Unsupervised Machine Translation Using Monolingual Corpora Only
Idea
The authors propose a new neural machine translation system that uses non-parallel text from 2 different language and learns to translate simply training a reconstruction model along with a discriminator to aligh the latent spaces of the language models learnt for both languages.
Method
- The core idea used is that the model should be able to construct a sentence in a language given a noisy version of that sentence in the same language.
- The proxy for the noisy version of the sentence is provided by a previous work which uses word-embedding space alignment to provide an unsupervised word-by-word translation framework. The result of this work is a generated bilingual lexicon, which can then be used to create a word-by-word translation in the target language, which can be considered ‘noisy’.
- From the above point, we can state that the encoder in this model is similar to a denoising autoencoder.
- The source and target sentence latent representations are constrained to have the same representation by an adversarial discrimator that is trained to differentiate one language from the other solely using their latent embedding.
- A single encoder and decoder is used for both domains and the parameters are shared. The attention weight parameters are also shared.
- The input to the decoder is a sequence of hidden states as opposed to a single fixed-size vector.
- The encoder and decoder are 3 layered bidirectional LSTMs. The decoder uses greedy decoding.
- While training the reconstruction tasks on the monolingual corpora, noise is added to the input data before feeding it into the encoder. This noisy data is supposed to resemble the noisy word-by-word translations from the other language that the model is expected to translate during inference.
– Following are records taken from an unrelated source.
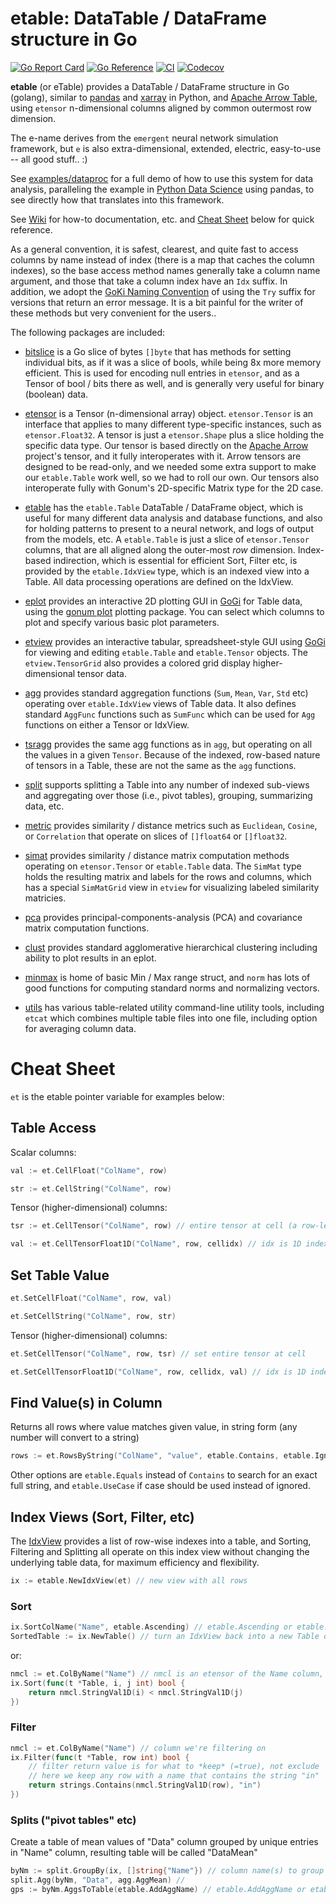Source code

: # etable: DataTable / DataFrame structure in Go

[![Go Report Card](https://goreportcard.com/badge/github.com/emer/etable)](https://goreportcard.com/report/github.com/emer/etable)
[![Go Reference](https://pkg.go.dev/badge/github.com/emer/etable.svg)](https://pkg.go.dev/github.com/emer/etable)
[![CI](https://github.com/emer/etable/actions/workflows/ci.yml/badge.svg)](https://github.com/emer/etable/actions/workflows/ci.yml)
[![Codecov](https://codecov.io/gh/emer/etable/branch/master/graph/badge.svg?token=Hw5cInAxY3)](https://codecov.io/gh/emer/etable)

 **etable** (or eTable) provides a DataTable / DataFrame structure in Go (golang), similar to [pandas](https://pandas.pydata.org/) and [xarray](http://xarray.pydata.org/en/stable/) in Python, and [Apache Arrow Table](https://github.com/apache/arrow/tree/master/go/arrow/array/table.go), using `etensor` n-dimensional columns aligned by common outermost row dimension.

The e-name derives from the `emergent` neural network simulation framework, but `e` is also extra-dimensional, extended, electric, easy-to-use -- all good stuff.. :)

See [examples/dataproc](examples/dataproc) for a full demo of how to use this system for data analysis, paralleling the example in 	[Python Data Science](https://jakevdp.github.io/PythonDataScienceHandbook/03.08-aggregation-and-grouping.html) using pandas, to see directly how that translates into this framework.

See [Wiki](https://github.com/emer/etable/wiki) for how-to documentation, etc. and [Cheat Sheet](#cheat_sheet) below for quick reference.

As a general convention, it is safest, clearest, and quite fast to access columns by name instead of index (there is a map that caches the column indexes), so the base access method names generally take a column name argument, and those that take a column index have an `Idx` suffix.  In addition, we adopt the [GoKi Naming Convention](https://github.com/goki/ki/wiki/Naming) of using the `Try` suffix for versions that return an error message.  It is a bit painful for the writer of these methods but very convenient for the users..

The following packages are included:

* [bitslice](bitslice) is a Go slice of bytes `[]byte` that has methods for setting individual bits, as if it was a slice of bools, while being 8x more memory efficient.  This is used for encoding null entries in  `etensor`, and as a Tensor of bool / bits there as well, and is generally very useful for binary (boolean) data.

* [etensor](etensor) is a Tensor (n-dimensional array) object.  `etensor.Tensor` is an interface that applies to many different type-specific instances, such as `etensor.Float32`.  A tensor is just a `etensor.Shape` plus a slice holding the specific data type.  Our tensor is based directly on the [Apache Arrow](https://github.com/apache/arrow/tree/master/go) project's tensor, and it fully interoperates with it.  Arrow tensors are designed to be read-only, and we needed some extra support to make our `etable.Table` work well, so we had to roll our own.  Our tensors also interoperate fully with Gonum's 2D-specific Matrix type for the 2D case.

* [etable](etable) has the `etable.Table` DataTable / DataFrame object, which is useful for many different data analysis and database functions, and also for holding patterns to present to a neural network, and logs of output from the models, etc.  A `etable.Table` is just a slice of `etensor.Tensor` columns, that are all aligned along the outer-most *row* dimension.  Index-based indirection, which is essential for efficient Sort, Filter etc, is provided by the `etable.IdxView` type, which is an indexed view into a Table.  All data processing operations are defined on the IdxView.

* [eplot](eplot) provides an interactive 2D plotting GUI in [GoGi](https://github.com/goki/gi) for Table data, using the [gonum plot](https://github.com/gonum/plot) plotting package.  You can select which columns to plot and specify various basic plot parameters.

* [etview](etview) provides an interactive tabular, spreadsheet-style GUI using [GoGi](https://github.com/goki/gi) for viewing and editing `etable.Table` and `etable.Tensor` objects.  The `etview.TensorGrid` also provides a colored grid display higher-dimensional tensor data.

* [agg](agg) provides standard aggregation functions (`Sum`, `Mean`, `Var`, `Std` etc) operating over `etable.IdxView` views of Table data.  It also defines standard `AggFunc` functions such as `SumFunc` which can be used for `Agg` functions on either a Tensor or IdxView.

* [tsragg](tsragg) provides the same agg functions as in `agg`, but operating on all the values in a given `Tensor`.  Because of the indexed, row-based nature of tensors in a Table, these are not the same as the `agg` functions.

* [split](split) supports splitting a Table into any number of indexed sub-views and aggregating over those (i.e., pivot tables), grouping, summarizing data, etc.

* [metric](metric) provides similarity / distance metrics such as `Euclidean`, `Cosine`, or `Correlation` that operate on slices of `[]float64` or `[]float32`.

* [simat](simat) provides similarity / distance matrix computation methods operating on `etensor.Tensor` or `etable.Table` data.  The `SimMat` type holds the resulting matrix and labels for the rows and columns, which has a special `SimMatGrid` view in `etview` for visualizing labeled similarity matricies.

* [pca](pca) provides principal-components-analysis (PCA) and covariance matrix computation functions.

* [clust](clust) provides standard agglomerative hierarchical clustering including ability to plot results in an eplot.

* [minmax](minmax) is home of basic Min / Max range struct, and `norm` has lots of good functions for computing standard norms and normalizing vectors.

* [utils](utils) has various table-related utility command-line utility tools, including `etcat` which combines multiple table files into one file, including option for averaging column data.

# Cheat Sheet

`et` is the etable pointer variable for examples below:

## Table Access

Scalar columns:

```Go
val := et.CellFloat("ColName", row)
```

```Go
str := et.CellString("ColName", row)
```

Tensor (higher-dimensional) columns:

```Go
tsr := et.CellTensor("ColName", row) // entire tensor at cell (a row-level SubSpace of column tensor)
```

```Go
val := et.CellTensorFloat1D("ColName", row, cellidx) // idx is 1D index into cell tensor
```

## Set Table Value

```Go
et.SetCellFloat("ColName", row, val)
```

```Go
et.SetCellString("ColName", row, str)
```

Tensor (higher-dimensional) columns:

```Go
et.SetCellTensor("ColName", row, tsr) // set entire tensor at cell 
```

```Go
et.SetCellTensorFloat1D("ColName", row, cellidx, val) // idx is 1D index into cell tensor
```

## Find Value(s) in Column

Returns all rows where value matches given value, in string form (any number will convert to a string)

```Go
rows := et.RowsByString("ColName", "value", etable.Contains, etable.IgnoreCase)
```

Other options are `etable.Equals` instead of `Contains` to search for an exact full string, and `etable.UseCase` if case should be used instead of ignored.

## Index Views (Sort, Filter, etc)

The [IdxView](https://godoc.org/github.com/emer/etable/etable#IdxView) provides a list of row-wise indexes into a table, and Sorting, Filtering and Splitting all operate on this index view without changing the underlying table data, for maximum efficiency and flexibility.

```Go
ix := etable.NewIdxView(et) // new view with all rows
```

### Sort

```Go
ix.SortColName("Name", etable.Ascending) // etable.Ascending or etable.Descending
SortedTable := ix.NewTable() // turn an IdxView back into a new Table organized in order of indexes
```

or:

```Go
nmcl := et.ColByName("Name") // nmcl is an etensor of the Name column, cached
ix.Sort(func(t *Table, i, j int) bool {
	return nmcl.StringVal1D(i) < nmcl.StringVal1D(j)
})
```

### Filter

```Go
nmcl := et.ColByName("Name") // column we're filtering on
ix.Filter(func(t *Table, row int) bool {
	// filter return value is for what to *keep* (=true), not exclude
	// here we keep any row with a name that contains the string "in"
	return strings.Contains(nmcl.StringVal1D(row), "in")
})
```

### Splits ("pivot tables" etc)

Create a table of mean values of "Data" column grouped by unique entries in "Name" column, resulting table will be called "DataMean"

```Go
byNm := split.GroupBy(ix, []string{"Name"}) // column name(s) to group by
split.Agg(byNm, "Data", agg.AggMean) // 
gps := byNm.AggsToTable(etable.AddAggName) // etable.AddAggName or etable.ColNameOnly for naming cols
```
- Word dropout and sentence shuffling has been used for regularization.
- The discriminator is trained to recognize which language the encoded representation is from. The input to the discriminator is a series of hidden LSTM states.
- Since this model operates on non-parallel corpora, an additional training signal is how well it can translate and then re-translate a piece of text back to the original language.
- From the ablation studies, it was noted that the most important component was the inclusion the pretrained bilingual dictionary.
Architecture
Observations
- This is one of the first forays into completely unsupervised corpus machine translation. The method acheives a BLEU score of $32.76$ on an English-French translation task.
- First off, the title of the paper is very misleading. The title should say ‘non-parallel’ corpora instead of ‘monolingual’ corpora.
- The authors state that the discriminator is an MLP operating on the output of the encoder, which is a sequence of states. It is not clear if the states are simply flattened to be fed into the MLP or whether some other feature extractor is used.